In a Prisoner Dilemma problem, each agent has to choose between an action A that would benefit itself by a certain amount X, or an action B that would benefit each individual in the group by less than X. However, if most of the agents choose their best option, A, no one would benefit, or they could even get damaged.
There are several example of how to make this less abstract, but I will use an uncommon one. Let's say that you have to choose between advancing your career in a selfish and dodgy way, hurting several people in the process of getting to the top. The other option is to painstakingly treat everyone in a nice way, never step on anyone's toe, and try to do as good of a career as you can within these limits. Let's say that you `can be pretty sure that, with the first option, you will get to the top earlier. What would you do? What should you do? What do you think anyone should do?
Intuitively, we know that one of the option is morally wrong, the other one is morally right, or neutral. We know which one is which because we feel it, and we don't have to think about it.1
It also happens that the immoral option is the most rational, in terms of evolutionary fitness. It doesn't make sense to get the longer route, suffer through it, and maybe not even getting to the same results, where I can be on a better position faster, without hurting my chance of finding a suitable mate for my offsprings (maybe not within the pool of people I have hurt - but I will have access to another pool of people, more powerful and thus more convenient, evolutionistically speaking).2
This same reasoning holds for everybody, but if everybody would do that, we would leave in a horrible world where everybody hurt each other for their own benefit. This, like many moral problem, is a Prisoner's Dilemma problem (from now on, PDp)3.
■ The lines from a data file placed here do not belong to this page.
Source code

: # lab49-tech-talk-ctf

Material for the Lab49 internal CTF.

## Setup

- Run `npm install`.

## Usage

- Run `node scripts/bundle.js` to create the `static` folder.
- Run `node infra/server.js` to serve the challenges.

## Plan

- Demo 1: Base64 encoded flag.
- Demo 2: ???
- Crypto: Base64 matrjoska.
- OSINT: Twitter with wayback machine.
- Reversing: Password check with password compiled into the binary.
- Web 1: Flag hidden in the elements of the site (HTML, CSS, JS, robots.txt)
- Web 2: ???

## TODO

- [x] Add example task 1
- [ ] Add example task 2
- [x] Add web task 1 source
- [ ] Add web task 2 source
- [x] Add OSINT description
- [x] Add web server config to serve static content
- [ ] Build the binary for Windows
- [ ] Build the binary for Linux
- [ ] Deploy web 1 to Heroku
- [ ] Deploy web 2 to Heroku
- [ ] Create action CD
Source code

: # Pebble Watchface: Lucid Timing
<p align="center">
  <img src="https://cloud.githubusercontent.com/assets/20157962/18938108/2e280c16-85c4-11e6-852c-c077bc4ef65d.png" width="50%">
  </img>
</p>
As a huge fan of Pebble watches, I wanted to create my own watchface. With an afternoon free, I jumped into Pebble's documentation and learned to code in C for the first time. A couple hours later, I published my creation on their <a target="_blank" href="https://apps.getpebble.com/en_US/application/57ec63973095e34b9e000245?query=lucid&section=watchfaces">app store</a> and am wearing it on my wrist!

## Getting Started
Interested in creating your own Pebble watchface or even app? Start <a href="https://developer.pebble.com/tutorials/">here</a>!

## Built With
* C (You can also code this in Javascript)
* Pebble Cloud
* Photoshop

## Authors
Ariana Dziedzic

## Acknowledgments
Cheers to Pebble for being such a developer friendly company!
Across history, there must have been groups that consistently tackled the PDp by chosing the most individually convenient action. We are not one of those groups. Those groups are probably extinct or evolved into something different, as their actions would in the long run damage the group itself, and would make any civilzation impossible.
We, as a human speces, have mostly solved these types of problems through coordinate signalling. We have developed a way to signal to each other that someone is solving a PDp in an individualist, group-hurting way. The signals lead to a punishment: ostracizing, imprisonment, etc. These signals are mostly aimed at other agents in the group. At a certain point, however, it just becomes convenient to aim them at ourselves: we don't want to be the target of retaliation, we want to prevent punishment, and thus we need to automatically tell ourself what is the best thing to do to solve PDp. But, watch out! The best thing to do in this case is the opposite of what you would do if you were a rational individualistic agent. Thus, this feeling has to be an innate and irrational (it has to come from your gut and not from your head) because it goes completely against our evolutionary drive of doing the best thing for ourselves.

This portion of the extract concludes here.